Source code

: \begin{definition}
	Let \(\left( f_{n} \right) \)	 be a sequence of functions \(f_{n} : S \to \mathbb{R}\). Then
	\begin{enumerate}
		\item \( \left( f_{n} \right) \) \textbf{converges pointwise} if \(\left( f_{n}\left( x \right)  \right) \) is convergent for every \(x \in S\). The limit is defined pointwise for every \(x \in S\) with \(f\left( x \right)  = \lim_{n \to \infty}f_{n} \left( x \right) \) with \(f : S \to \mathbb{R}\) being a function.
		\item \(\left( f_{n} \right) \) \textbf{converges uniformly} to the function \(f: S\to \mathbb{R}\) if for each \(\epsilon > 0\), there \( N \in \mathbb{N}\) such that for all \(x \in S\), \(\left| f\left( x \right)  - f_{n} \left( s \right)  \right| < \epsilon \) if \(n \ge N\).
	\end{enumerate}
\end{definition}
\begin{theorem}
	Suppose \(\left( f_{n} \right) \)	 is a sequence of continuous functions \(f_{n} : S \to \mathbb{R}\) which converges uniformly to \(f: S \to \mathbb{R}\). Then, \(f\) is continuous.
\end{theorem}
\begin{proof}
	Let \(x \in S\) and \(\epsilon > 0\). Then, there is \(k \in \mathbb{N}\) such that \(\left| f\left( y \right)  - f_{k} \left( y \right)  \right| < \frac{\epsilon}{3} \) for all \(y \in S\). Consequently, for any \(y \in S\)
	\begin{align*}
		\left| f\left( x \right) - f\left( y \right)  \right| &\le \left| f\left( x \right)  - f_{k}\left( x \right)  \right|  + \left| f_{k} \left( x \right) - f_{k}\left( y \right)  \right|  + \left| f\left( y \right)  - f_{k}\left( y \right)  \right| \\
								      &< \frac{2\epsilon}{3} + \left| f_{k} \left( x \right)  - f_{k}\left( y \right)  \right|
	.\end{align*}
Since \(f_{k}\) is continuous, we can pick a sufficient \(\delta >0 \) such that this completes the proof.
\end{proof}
--------------------------------
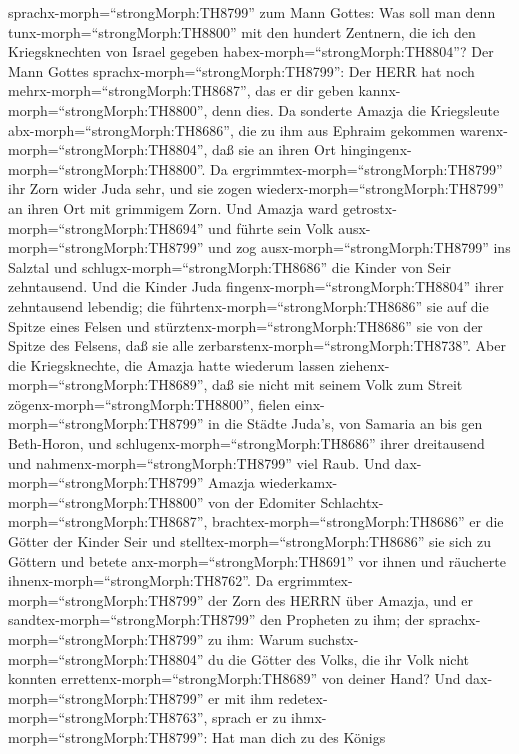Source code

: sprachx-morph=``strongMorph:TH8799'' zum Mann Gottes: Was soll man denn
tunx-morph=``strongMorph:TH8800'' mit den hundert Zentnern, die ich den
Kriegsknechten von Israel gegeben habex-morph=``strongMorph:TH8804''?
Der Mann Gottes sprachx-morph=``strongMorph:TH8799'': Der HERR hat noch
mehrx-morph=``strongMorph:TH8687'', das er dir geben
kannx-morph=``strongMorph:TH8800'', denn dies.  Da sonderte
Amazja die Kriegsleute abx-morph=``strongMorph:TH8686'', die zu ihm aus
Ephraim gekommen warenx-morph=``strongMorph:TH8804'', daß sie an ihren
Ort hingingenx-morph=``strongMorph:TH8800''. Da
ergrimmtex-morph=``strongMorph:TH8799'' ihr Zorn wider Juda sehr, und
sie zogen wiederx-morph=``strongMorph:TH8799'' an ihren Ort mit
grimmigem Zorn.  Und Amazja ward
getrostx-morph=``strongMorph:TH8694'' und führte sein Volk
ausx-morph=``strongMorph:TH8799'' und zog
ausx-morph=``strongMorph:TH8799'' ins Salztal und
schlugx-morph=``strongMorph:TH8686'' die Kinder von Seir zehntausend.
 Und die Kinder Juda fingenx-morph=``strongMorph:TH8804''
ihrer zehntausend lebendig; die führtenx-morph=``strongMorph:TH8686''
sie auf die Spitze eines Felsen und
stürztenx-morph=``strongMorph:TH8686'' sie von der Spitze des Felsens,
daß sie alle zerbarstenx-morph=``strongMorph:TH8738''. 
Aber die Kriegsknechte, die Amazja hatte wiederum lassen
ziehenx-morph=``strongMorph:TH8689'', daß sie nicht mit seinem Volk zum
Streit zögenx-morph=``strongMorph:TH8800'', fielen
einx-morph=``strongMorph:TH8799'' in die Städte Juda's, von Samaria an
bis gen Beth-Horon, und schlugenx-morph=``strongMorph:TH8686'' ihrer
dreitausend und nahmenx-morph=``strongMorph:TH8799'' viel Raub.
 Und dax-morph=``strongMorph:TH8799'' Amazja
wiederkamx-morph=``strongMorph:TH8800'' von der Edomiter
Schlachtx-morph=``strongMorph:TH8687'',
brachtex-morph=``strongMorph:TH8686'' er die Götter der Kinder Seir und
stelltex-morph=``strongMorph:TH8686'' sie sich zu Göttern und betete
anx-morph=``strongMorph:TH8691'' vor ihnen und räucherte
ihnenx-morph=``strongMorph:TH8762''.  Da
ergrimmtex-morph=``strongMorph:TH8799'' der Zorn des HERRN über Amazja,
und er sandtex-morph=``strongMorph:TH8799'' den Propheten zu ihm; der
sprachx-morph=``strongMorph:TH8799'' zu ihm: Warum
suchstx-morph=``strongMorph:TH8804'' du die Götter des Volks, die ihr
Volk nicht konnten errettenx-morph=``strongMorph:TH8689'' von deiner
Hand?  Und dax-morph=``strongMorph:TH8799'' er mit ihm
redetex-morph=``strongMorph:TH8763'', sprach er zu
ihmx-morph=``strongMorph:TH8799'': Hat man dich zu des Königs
--------------------------------
PROBLEM TO SOLVE:
From the material above, copy exactly the lines between the line holding "von der Edomiter" and the line holding "zu des Königs", inclusive, and only those.

ANSWER BELOW:
wiederkamx-morph=``strongMorph:TH8800'' von der Edomiter
Schlachtx-morph=``strongMorph:TH8687'',
brachtex-morph=``strongMorph:TH8686'' er die Götter der Kinder Seir und
stelltex-morph=``strongMorph:TH8686'' sie sich zu Göttern und betete
anx-morph=``strongMorph:TH8691'' vor ihnen und räucherte
ihnenx-morph=``strongMorph:TH8762''.  Da
ergrimmtex-morph=``strongMorph:TH8799'' der Zorn des HERRN über Amazja,
und er sandtex-morph=``strongMorph:TH8799'' den Propheten zu ihm; der
sprachx-morph=``strongMorph:TH8799'' zu ihm: Warum
suchstx-morph=``strongMorph:TH8804'' du die Götter des Volks, die ihr
Volk nicht konnten errettenx-morph=``strongMorph:TH8689'' von deiner
Hand?  Und dax-morph=``strongMorph:TH8799'' er mit ihm
redetex-morph=``strongMorph:TH8763'', sprach er zu
ihmx-morph=``strongMorph:TH8799'': Hat man dich zu des Königs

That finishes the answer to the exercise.